SUPPLIED MATERIAL:

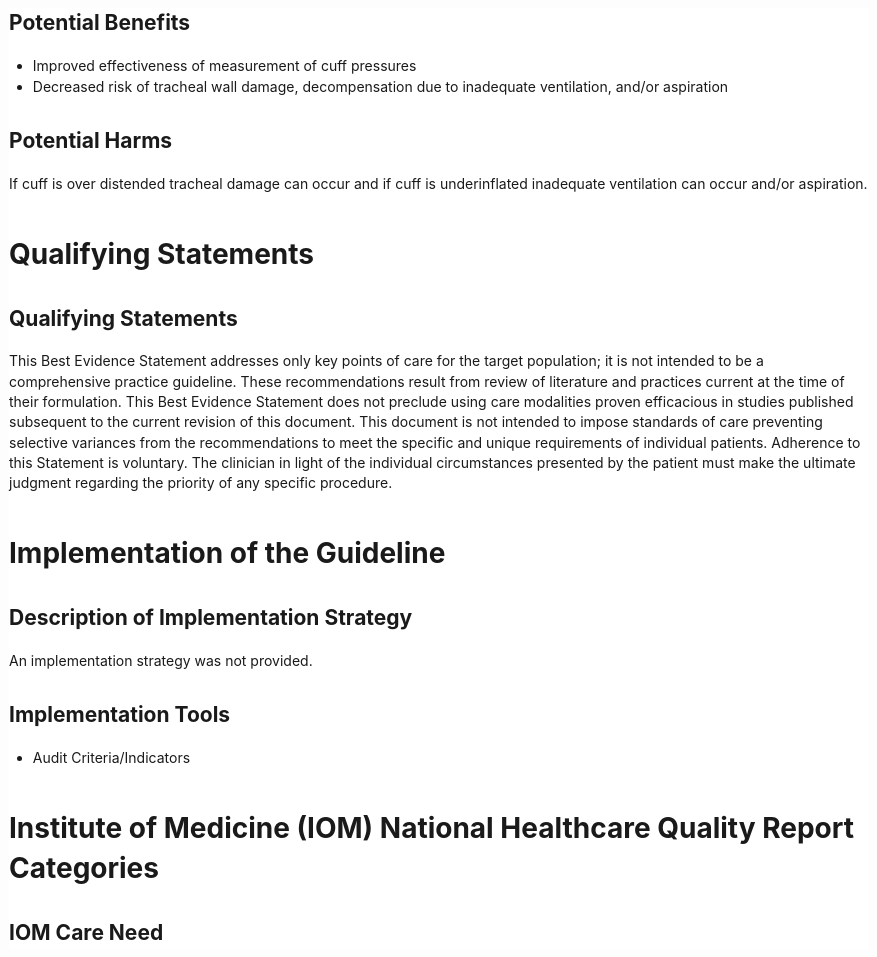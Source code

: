 ## Potential Benefits



  * Improved effectiveness of measurement of cuff pressures 
  * Decreased risk of tracheal wall damage, decompensation due to inadequate ventilation, and/or aspiration 



## Potential Harms



If cuff is over distended tracheal damage can occur and if cuff is underinflated inadequate ventilation can occur and/or aspiration.

# Qualifying Statements

## Qualifying Statements



This Best Evidence Statement addresses only key points of care for the target population; it is not intended to be a comprehensive practice guideline. These recommendations result from review of literature and practices current at the time of their formulation. This Best Evidence Statement does not preclude using care modalities proven efficacious in studies published subsequent to the current revision of this document. This document is not intended to impose standards of care preventing selective variances from the recommendations to meet the specific and unique requirements of individual patients. Adherence to this Statement is voluntary. The clinician in light of the individual circumstances presented by the patient must make the ultimate judgment regarding the priority of any specific procedure.

# Implementation of the Guideline

## Description of Implementation Strategy



An implementation strategy was not provided.

## Implementation Tools

- Audit Criteria/Indicators

# Institute of Medicine (IOM) National Healthcare Quality Report Categories

## IOM Care Need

PROBLEM DETAILS:
Repeat the entries above verbatim, but only from the line that has "If cuff is over" down to the line that has "## Qualifying Statements", inclusive.

REPLY:
If cuff is over distended tracheal damage can occur and if cuff is underinflated inadequate ventilation can occur and/or aspiration.

# Qualifying Statements

## Qualifying Statements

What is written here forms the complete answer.